Friday, January 03, 2014

Street Views

Today, my father would have been eight-one years old.  Tonight, I happened to come across the house where he would have been born.  It still stands.  Yellow paintwork instead of blue, the silver-painted conch shells along the top of the wall and the roses behind all gone.  Old gardens have been excavated, the network of workshops gone, and in their place a concrete yard selling gas cylinders.  There is a bathroom upstairs now, I expect, and an indoor toilet.  But, despite this, the place seems more austere: like a new plastic seat instead of an old worn leather one.
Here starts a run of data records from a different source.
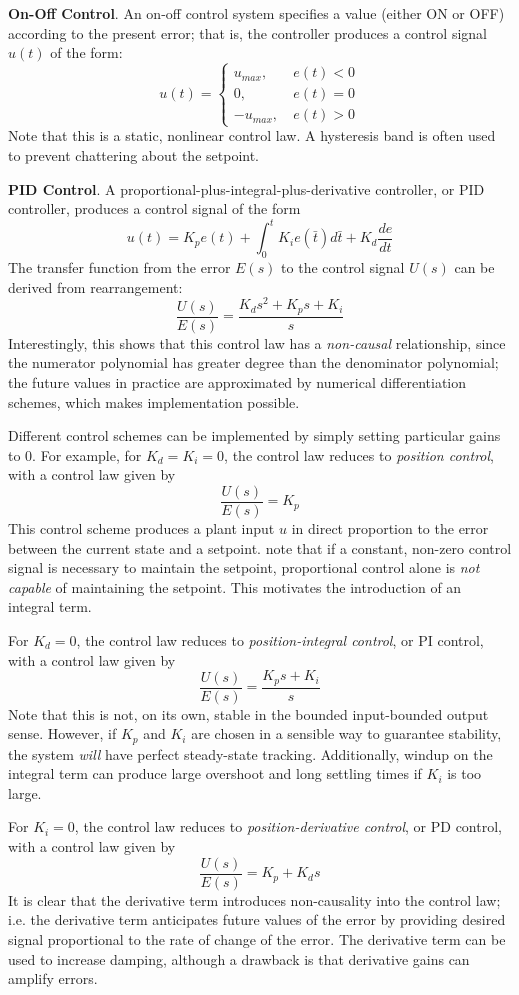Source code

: \textbf{On-Off Control}. An on-off control system specifies a value (either ON or OFF) according to the present error; that is, the controller produces a control signal $u(t)$ of the form: \[u(t) = \begin{cases}
    u_{max},\ & e(t)<0\\
    0,\ & e(t)=0\\
    -u_{max},\ & e(t)>0
\end{cases}\] Note that this is a static, nonlinear control law. A hysteresis band is often used to prevent chattering about the setpoint.


\textbf{PID Control}. A proportional-plus-integral-plus-derivative controller, or PID controller, produces a control signal of the form \[u(t) = K_p e(t) + \int_0^t K_i e(\bar{t}) d\bar{t} + K_d \frac{de}{dt}\] The transfer function from the error $E(s)$ to the control signal $U(s)$ can be derived from rearrangement: \[\frac{U(s)}{E(s)} = \frac{K_ds^2 + K_ps + K_i}{s}\tag{PID Control}\] Interestingly, this shows that this control law has a \textit{non-causal} relationship, since the numerator polynomial has greater degree than the denominator polynomial; the future values in practice are approximated by numerical differentiation schemes, which makes implementation possible.

Different control schemes can be implemented by simply setting particular gains to $0$. For example, for $K_d=K_i=0$, the control law reduces to \textit{position control}, with a control law given by \[\frac{U(s)}{E(s)} = K_p\tag{P-Control}\] This control scheme produces a plant input $u$ in direct proportion to the error between the current state and a setpoint. note that if a constant, non-zero control signal is necessary to maintain the setpoint, proportional control alone is \textit{not capable} of maintaining the setpoint. This motivates the introduction of an integral term.

For $K_d=0$, the control law reduces to \textit{position-integral control}, or PI control, with a control law given by \[\frac{U(s)}{E(s)} = \frac{K_p s + K_i}{s} \tag{PI-Control}\] Note that this is not, on its own, stable in the bounded input-bounded output sense. However, if $K_p$ and $K_i$ are chosen in a sensible way to guarantee stability, the system \textit{will} have perfect steady-state tracking. Additionally, windup on the integral term can produce large overshoot and long settling times if $K_i$ is too large.

For $K_i = 0$, the control law reduces to \textit{position-derivative control}, or PD control, with a control law given by \[\frac{U(s)}{E(s)} = K_p + K_d s\tag{PD-Control}\] It is clear that the derivative term introduces non-causality into the control law; i.e. the derivative term anticipates future values of the error by providing desired signal proportional to the rate of change of the error. The derivative term can be used to increase damping, although a drawback is that derivative gains can amplify errors.

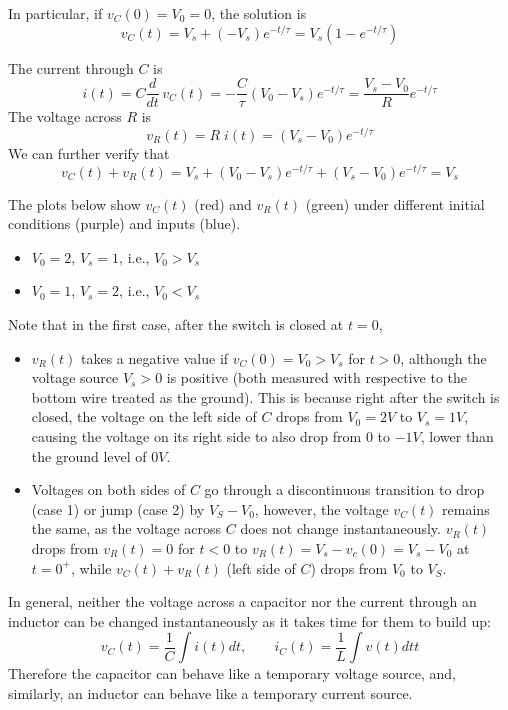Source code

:In particular, if $v_C(0)=V_0=0$, the solution is
\[
v_C(t)=V_s+(-V_s) e^{-t/\tau}=V_s(1-e^{-t/\tau})		
\]

The current through $C$ is
\[
i(t)=C\frac{d}{dt}\,v_C(t)=-\frac{C}{\tau}(V_0-V_s)e^{-t/\tau}
=\frac{V_s-V_0}{R}e^{-t/\tau} 
\]
The voltage across $R$ is
\[ 
v_R(t)=R\; i(t)=(V_s-V_0) e^{-t/\tau} 
\]
We can further verify that
\[
v_C(t)+v_R(t)=V_s+(V_0-V_s) e^{-t/\tau}+(V_s-V_0) e^{-t/\tau} =V_s	
\]

The plots below show $v_C(t)$ (red) and $v_R(t)$ (green) under different
initial conditions (purple) and inputs (blue).

\begin{itemize}
\item $V_0=2$, $V_s=1$, i.e., $V_0>V_s$

\item $V_0=1$, $V_s=2$, i.e., $V_0<V_s$

\end{itemize}

Note that in the first case, after the switch is closed at $t=0$, 

\begin{itemize}
\item $v_R(t)$ takes a negative value if $v_C(0)=V_0>V_s$ for $t>0$, although
  the voltage source $V_s>0$ is positive (both measured with respective to 
  the bottom wire treated as the ground). This is because right after the
  switch is closed, the voltage on the left side of $C$ drops from 
  $V_0=2V$ to $V_s=1V$, causing the voltage on its right side to also drop 
  from $0$ to $-1V$, lower than the ground level of $0V$.
\item Voltages on both sides of $C$ go through a discontinuous transition to
  drop (case 1) or jump (case 2) by $V_S-V_0$, however, the voltage $v_C(t)$ 
  remains the same, as the voltage across $C$ does not change instantaneously. 
  $v_R(t)$ drops from $v_R(t)=0$ for $t<0$ to $v_R(t)=V_s-v_c(0)=V_s-V_0$ at 
  $t=0^+$, while $v_C(t)+v_R(t)$ (left side of $C$) drops from $V_0$ to $V_S$.
\end{itemize}

In general, neither the voltage across a capacitor nor the current through
an inductor can be changed instantaneously as it takes time for them to 
build up:
\[
v_C(t)=\frac{1}{C}\int i(t) dt,\;\;\;\;\;\;\;i_C(t)=\frac{1}{L}\int v(t) dtt
\]
Therefore the capacitor can behave like a temporary voltage source, and,
similarly, an inductor can behave like a temporary current source.


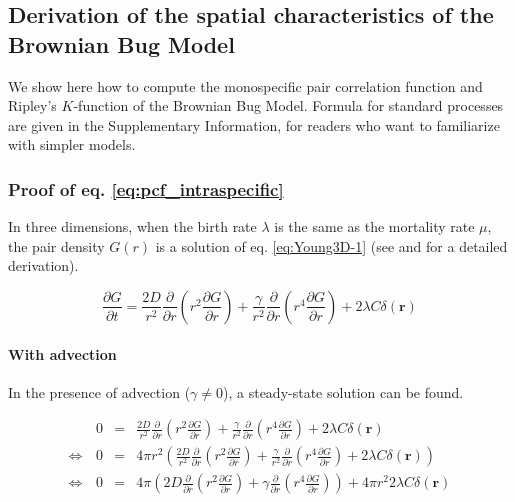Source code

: \documentclass[english]{article}
\begin{document}
\renewcommand\thesection{A\arabic{section}}
\setcounter{section}{0}
\renewcommand\thefigure{A\arabic{figure}}
\setcounter{figure}{0}
\renewcommand\thetable{A\arabic{table}}

\subsection*{Derivation of the spatial characteristics of the Brownian Bug Model}

We show here how to compute the monospecific pair correlation function
and Ripley's $K$-function of the Brownian Bug Model. Formula for
standard processes are given in the Supplementary Information, for
readers who want to familiarize with simpler models. 

\subsubsection*{Proof of eq. \ref{eq:pcf_intraspecific}}

In three dimensions, when the birth rate $\lambda$ is the same as
the mortality rate $\mu$, the pair density $G(r)$  is a solution
of eq. \ref{eq:Young3D-1} (see \citealp{young_reproductive_2001}
and \citealp{picoche_rescience_2022} for a detailed derivation).

\begin{equation}
\frac{\partial G}{\partial t}=\frac{2D}{r^{2}}\frac{\partial}{\partial r}\left(r^{2}\frac{\partial G}{\partial r}\right)+\frac{\gamma}{r^{2}}\frac{\partial}{\partial r}\left(r^{4}\frac{\partial G}{\partial r}\right)+2\lambda C\delta(\boldsymbol{r})\label{eq:Young3D-1}
\end{equation}


\paragraph{With advection}

In the presence of advection ($\gamma\neq0$), a steady-state solution
can be found. 

\begin{onehalfspace}
\noindent 
\begin{align}
 & \,0 & = & \frac{2D}{r^{2}}\frac{\partial}{\partial r}\left(r^{2}\frac{\partial G}{\partial r}\right)+\frac{\gamma}{r^{2}}\frac{\partial}{\partial r}\left(r^{4}\frac{\partial G}{\partial r}\right)+2\lambda C\delta(\boldsymbol{r})\nonumber \\
\Leftrightarrow & \,0 & = & 4\pi r^{2}\left(\frac{2D}{r^{2}}\frac{\partial}{\partial r}\left(r^{2}\frac{\partial G}{\partial r}\right)+\frac{\gamma}{r^{2}}\frac{\partial}{\partial r}\left(r^{4}\frac{\partial G}{\partial r}\right)+2\lambda C\delta(\boldsymbol{r})\right)\nonumber \\
\Leftrightarrow & \,0 & = & 4\pi\left(2D\frac{\partial}{\partial r}\left(r^{2}\frac{\partial G}{\partial r}\right)+\gamma\frac{\partial}{\partial r}\left(r^{4}\frac{\partial G}{\partial r}\right)\right)+4\pi r^{2}2\lambda C\delta(\boldsymbol{r})\label{eq:steady_state}
\end{align}

\end{onehalfspace}
\end{document}
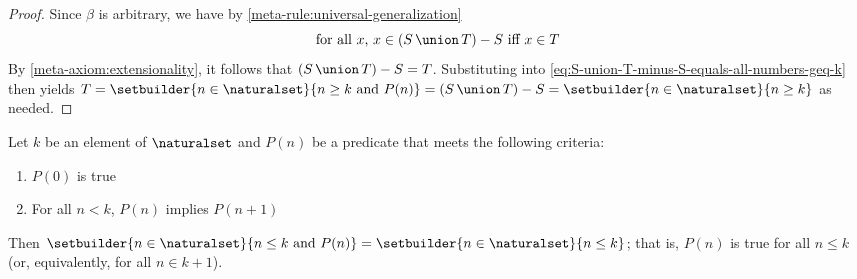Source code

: \begin{proof}
    Since \( \beta \) is arbitrary, we have by \cref{meta-rule:universal-generalization}
    \begin{equation*}
        \text{for all \( x \), \( x \in \mleft( S \,{\union}\, T \mright) - S \) iff \( x \in T \)}
    \end{equation*}
    By \cref{meta-axiom:extensionality}, it follows that \( \mleft( S \,{\union}\, T \mright) - S = T \).
    Substituting into \eqref{eq:S-union-T-minus-S-equals-all-numbers-geq-k} then yields
    \( T = \setbuilder{n \in \naturalset}{n \geq k \ \text{and} \ P(n)} = \mleft( S \,{\union}\, T \mright) - S = \setbuilder{n \in \naturalset}{n \geq k} \)
    as needed.
\end{proof}

\begin{thm}
     \label{thm:metatheory-finite-induction}
    Let \( k \) be an element of \( \naturalset \) and \( P(n) \)
    be a predicate that meets the following criteria:
    \begin{enumerate}[topsep=2pt,label=\textup{\texttt{(\alph*)}}]
        \item \( P(0) \) is true
        \item For all \( n < k \), \( P(n) \) implies \( P(n + 1) \)
    \end{enumerate}
    Then \( \setbuilder{n \in \naturalset}{n \leq k \ \text{and} \ P(n)} = \setbuilder{n \in \naturalset}{n \leq k} \);
    that is, \( P(n) \) is true for all \( n \leq k \) (or, equivalently, for all \( n \in k + 1 \)).
\end{thm}

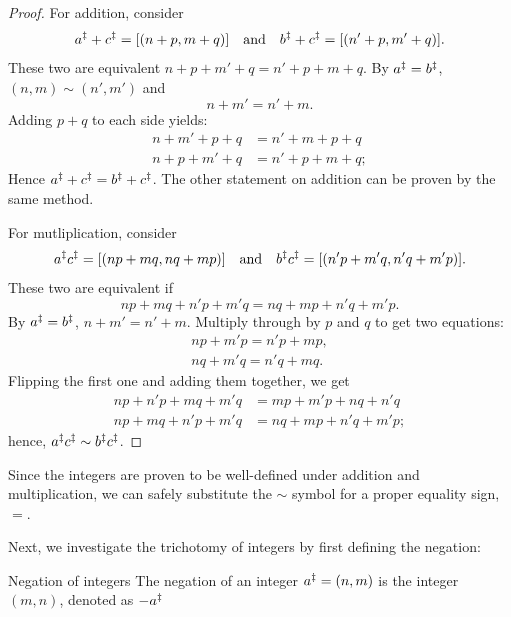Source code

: \begin{proof}
  For addition, consider
  \begin{equation}
    a^{\ddagger} + c^{\ddagger} = [(n + p, m + q)] \quad\textrm{and}\quad b^{\ddagger} + c^{\ddagger} = [(n' + p, m' + q)].
  \end{equation}
  These two are equivalent \ifft \(n + p + m' + q = n' + p + m + q\). By \(a^{\ddagger} = b^{\ddagger}\),
  \((n, m) \sim (n', m')\) and
  \begin{equation}
    n + m' = n' + m.
  \end{equation}
  Adding \(p + q\) to each side yields:
  \begin{align}
    n + m' + p + q & = n' + m + p + q  \\
    n + p + m' + q & = n' + p + m + q;
  \end{align}
  Hence \(a^{\ddagger} + c^{\ddagger} = b^{\ddagger} + c^{\ddagger}\). The other statement on addition can be
  proven by the same method.

  For mutliplication, consider
  \begin{equation}
    a^{\ddagger}c^{\ddagger} = [(np + mq, nq + mp)] \quad\textrm{and}\quad b^{\ddagger}c^{\ddagger} = [(n'p + m'q, n'q + m'p)].
  \end{equation}
  These two are equivalent if
  \begin{equation}
    np + mq + n'p + m'q = nq + mp + n'q + m'p.
  \end{equation}
  By \(a^{\ddagger} = b^{\ddagger}\), \(n + m' = n' + m\). Multiply through by \(p\) and \(q\)
  to get two equations:
  \begin{gather}
    np + m'p = n'p + mp, \\
    nq + m'q = n'q + mq.
  \end{gather}
  Flipping the first one and adding them together, we get
  \begin{align}
    np + n'p + mq + m'q & = mp + m'p + nq + n'q  \\
    np + mq + n'p + m'q & = nq + mp + n'q + m'p;
  \end{align}
  hence, \(a^{\ddagger}c^{\ddagger} \sim b^{\ddagger}c^{\ddagger}\).
\end{proof}

Since the integers are proven to be well-defined under addition and multiplication, we can safely
substitute the \(\sim\) symbol for a proper equality sign, \(=\).

Next, we investigate the trichotomy of integers by first defining the negation:

\begin{df}{Negation of integers}{}
  The negation of an integer \(a^{\ddagger} = (n, m)\) is the integer \((m, n)\), denoted as
  \(-a^{\ddagger}\)
\end{df}

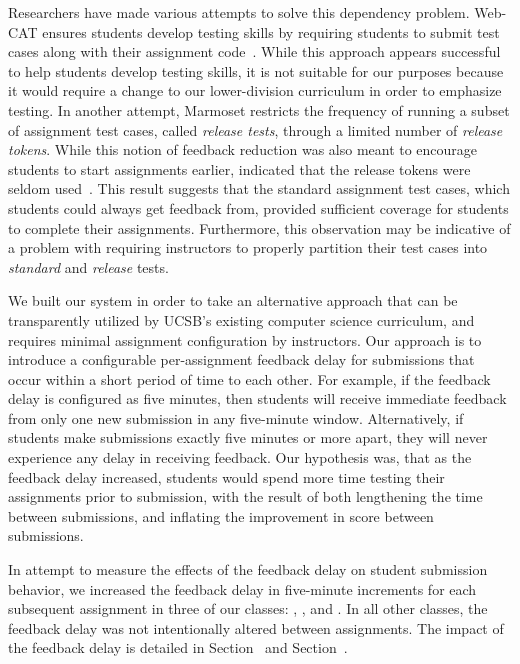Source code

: Researchers have made various attempts to solve this dependency
problem. Web-CAT ensures students develop testing skills by requiring students
to submit test cases along with their assignment
code~\cite{Edwards:2003:RCS:949344.949390}. While this approach appears
successful to help students develop testing skills, it is not suitable for our
purposes because it would require a change to our lower-division curriculum in
order to emphasize testing. In another attempt, Marmoset restricts the
frequency of running a subset of assignment test cases, called \emph{release
  tests}, through a limited number of \emph{release tokens}. While this notion
of feedback reduction was also meant to encourage students to start assignments
earlier, \spacco{} indicated that the release tokens were seldom
used~\cite{Spacco:2013:TIP:2462476.2465594}. This result suggests that the
standard assignment test cases, which students could always get feedback from,
provided sufficient coverage for students to complete their
assignments. Furthermore, this observation may be indicative of a problem with
requiring instructors to properly partition their test cases into
\emph{standard} and \emph{release} tests.

We built our system in order to take an alternative approach that can be
transparently utilized by UCSB's existing computer science curriculum, and
requires minimal assignment configuration by instructors. Our approach is to
introduce a configurable per-assignment feedback delay for submissions that
occur within a short period of time to each other. For example, if the feedback
delay is configured as five minutes, then students will receive immediate
feedback from only one new submission in any five-minute window. Alternatively,
if students make submissions exactly five minutes or more apart, they will
never experience any delay in receiving feedback. Our hypothesis was, that as
the feedback delay increased, students would spend more time testing their
assignments prior to submission, with the result of both lengthening the time
between submissions, and inflating the improvement in score between
submissions.

In attempt to measure the effects of the feedback delay on student submission
behavior, we increased the feedback delay in five-minute increments for each
subsequent assignment in three of our classes: , , and
. In all other classes, the feedback delay was not intentionally
altered between assignments. The impact of the feedback delay is detailed in
Section~ and Section~.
My brothers and I used to watch the cattle trucks going past from that garden.  We used to race through the corrugated iron sheds where my grandfather used to work his stone.  One forbidden kingdom leading into the next: lino floor then cinder, each door more stiff to open than the last.  Once we came across a pigeon my grandmother was tending while its wing healed.  On high days I was given half a crown to spend in Woolworths, and I was allowed to walk there alone -  dodging the places where the wedges of pavement disappeared into corners.  I'd buy pens, paper, crayons and then take them back to one of those green sheds to make books out of pieces of wallpaper.  Beneath my feet the marble chips crunched.  Against the green-painted furrowed walls the slate leant waiting for an inscription.

I zoom out on Street View.  Wait while the clunky software reveals the front.  It's still there.   A piece of slate the size of a post card next to the new aluminium front door:  D. W. Jenkins and Son.  And for a moment it seems like my father is still there too: touching the newly-incised letters with his fingers.  Monumental Masons.  The presumption that he'll take up the family trade.  Knowing even then it is something he'll never follow.


Blogger jem said...

Beautiful piece. I've been thinking, and consequently writing, about family a lot recently. And place is such a central part of every memory. And I'm always amazed at how many tiny details come back to me - how much we can store away.

Mon Jan 13, 09:46:00 am  
Blogger Clare Dudman said...

Thanks Jem - I am sure whatever you you write about family will be beautiful too. It is a great source of tales because it is the one thing we all know intimately...well, those lucky enough to have one.

Mon Jan 13, 11:40:00 am  
Blogger jem said...

Very true. And of course some of the best family writing takes a look at the unbeautiful bits too.